° Antwerp, Belgium 1955

lives and works in Brussels — Belgium


Eric Joris / CREW participated at Coup de Ville 2013. This text was published in the catalogue.


Catalysed by Eric Joris, CREW – a team of artists, technicians, engineers and theatre scientists – has explored the potential of immersive theatre for more than ten years. Every spectator is thereby situated in the centre of the experience, mainly one-on-one, occasionally in small groups. CREW questions a variety of presentation modalities and examines, among others, the ‘perspectival model’. In so doing, this collective creates new points of departure in order to arrive at a different experience of spatiality – experimenting with 3D environments that reconfigure digital sketches, film images and sound. The traditional, ‘static’ production of images hereby receives an extension to an affective experience of space and typically develops in time.
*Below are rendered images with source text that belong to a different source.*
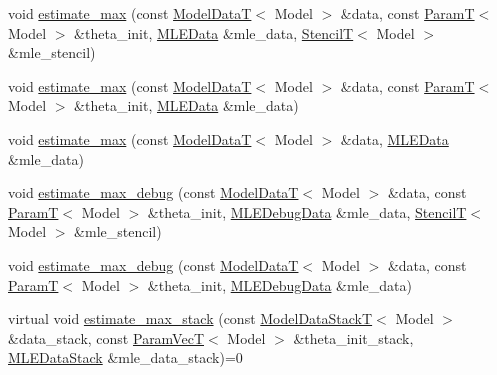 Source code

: \begin{DoxyCompactItemize}
\item 
void \hyperlink{classmappel_1_1estimator_1_1Estimator_a14b53d2ddc3d74a5653f71e4b5a97968}{estimate\+\_\+max} (const \hyperlink{namespacemappel_a97f050df953605381ae9c901c3b125f1}{Model\+DataT}$<$ Model $>$ \&data, const \hyperlink{namespacemappel_a667925cb0d6c0e49f2f035cc5a9a6857}{ParamT}$<$ Model $>$ \&theta\+\_\+init, \hyperlink{namespacemappel_1_1estimator_structmappel_1_1estimator_1_1MLEData}{M\+L\+E\+Data} \&mle\+\_\+data, \hyperlink{namespacemappel_a3a06598240007876f8c4bf834ad86197}{StencilT}$<$ Model $>$ \&mle\+\_\+stencil)
\item 
void \hyperlink{classmappel_1_1estimator_1_1Estimator_a8e1ea0bf9ef92871618c44a4cb770cb8}{estimate\+\_\+max} (const \hyperlink{namespacemappel_a97f050df953605381ae9c901c3b125f1}{Model\+DataT}$<$ Model $>$ \&data, const \hyperlink{namespacemappel_a667925cb0d6c0e49f2f035cc5a9a6857}{ParamT}$<$ Model $>$ \&theta\+\_\+init, \hyperlink{namespacemappel_1_1estimator_structmappel_1_1estimator_1_1MLEData}{M\+L\+E\+Data} \&mle\+\_\+data)
\item 
void \hyperlink{classmappel_1_1estimator_1_1Estimator_a8785a4f0e2d96fb4d30a533dc7541342}{estimate\+\_\+max} (const \hyperlink{namespacemappel_a97f050df953605381ae9c901c3b125f1}{Model\+DataT}$<$ Model $>$ \&data, \hyperlink{namespacemappel_1_1estimator_structmappel_1_1estimator_1_1MLEData}{M\+L\+E\+Data} \&mle\+\_\+data)
\item 
void \hyperlink{classmappel_1_1estimator_1_1Estimator_aca8f7fcc8d2754f55092e1dc33cff8a9}{estimate\+\_\+max\+\_\+debug} (const \hyperlink{namespacemappel_a97f050df953605381ae9c901c3b125f1}{Model\+DataT}$<$ Model $>$ \&data, const \hyperlink{namespacemappel_a667925cb0d6c0e49f2f035cc5a9a6857}{ParamT}$<$ Model $>$ \&theta\+\_\+init, \hyperlink{structmappel_1_1estimator_1_1MLEDebugData}{M\+L\+E\+Debug\+Data} \&mle\+\_\+data, \hyperlink{namespacemappel_a3a06598240007876f8c4bf834ad86197}{StencilT}$<$ Model $>$ \&mle\+\_\+stencil)
\item 
void \hyperlink{classmappel_1_1estimator_1_1Estimator_a2cb11ee4a6b01c38064b03d761840838}{estimate\+\_\+max\+\_\+debug} (const \hyperlink{namespacemappel_a97f050df953605381ae9c901c3b125f1}{Model\+DataT}$<$ Model $>$ \&data, const \hyperlink{namespacemappel_a667925cb0d6c0e49f2f035cc5a9a6857}{ParamT}$<$ Model $>$ \&theta\+\_\+init, \hyperlink{structmappel_1_1estimator_1_1MLEDebugData}{M\+L\+E\+Debug\+Data} \&mle\+\_\+data)
\item 
virtual void \hyperlink{classmappel_1_1estimator_1_1Estimator_af7afea557c4090fcd3fe848df984653e}{estimate\+\_\+max\+\_\+stack} (const \hyperlink{namespacemappel_aaeb6665bc57476dd93c2df6ad8bc4768}{Model\+Data\+StackT}$<$ Model $>$ \&data\+\_\+stack, const \hyperlink{namespacemappel_a0f86d3153e4e27b095012f140eea58de}{Param\+VecT}$<$ Model $>$ \&theta\+\_\+init\+\_\+stack, \hyperlink{namespacemappel_1_1estimator_structmappel_1_1estimator_1_1MLEDataStack}{M\+L\+E\+Data\+Stack} \&mle\+\_\+data\+\_\+stack)=0

\end{DoxyCompactItemize}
For decades, the Vooruit in Ghent was ‘the cultural bastion of the working man’, and on the occasion of its hundred-year existence in 2013, the music club Harmonie De Toekomst (The Future Harmony) from Sint-Niklaas has been given a lead role in CREW’s production C.a.p.e Vooruit. In collaboration with the music ensemble ‘ChampdAction’, the anthem par excellence, ‘The Internationale’ (composer Pierre De Geyter), was selected as the starting point for a crossmedia adventure. This leads to various artistic explorations in which the comfortable contours of stereotypical performance practices (in regard to music, choreography and registration as well as experience) are kneaded into an extensive experimental agility. For instance, Harmonie ‘De Toekomst’ performs the legendary composition in reverse and the musicians march backwards while performing the piece. Eric Joris’ interest in perspectival systems is linked to contemporary technological possibilities, creating a new window on reality with an alternative experience. This is mainly caused by a reversal in the use of the camera. In its most advanced form, the movement of the viewer becomes a parameter that modifies the image presented: you not only watch the image, but the image watches you. By means of a software interface, the camera no longer remains a passive, recording eye, but is an impetus to interactivity.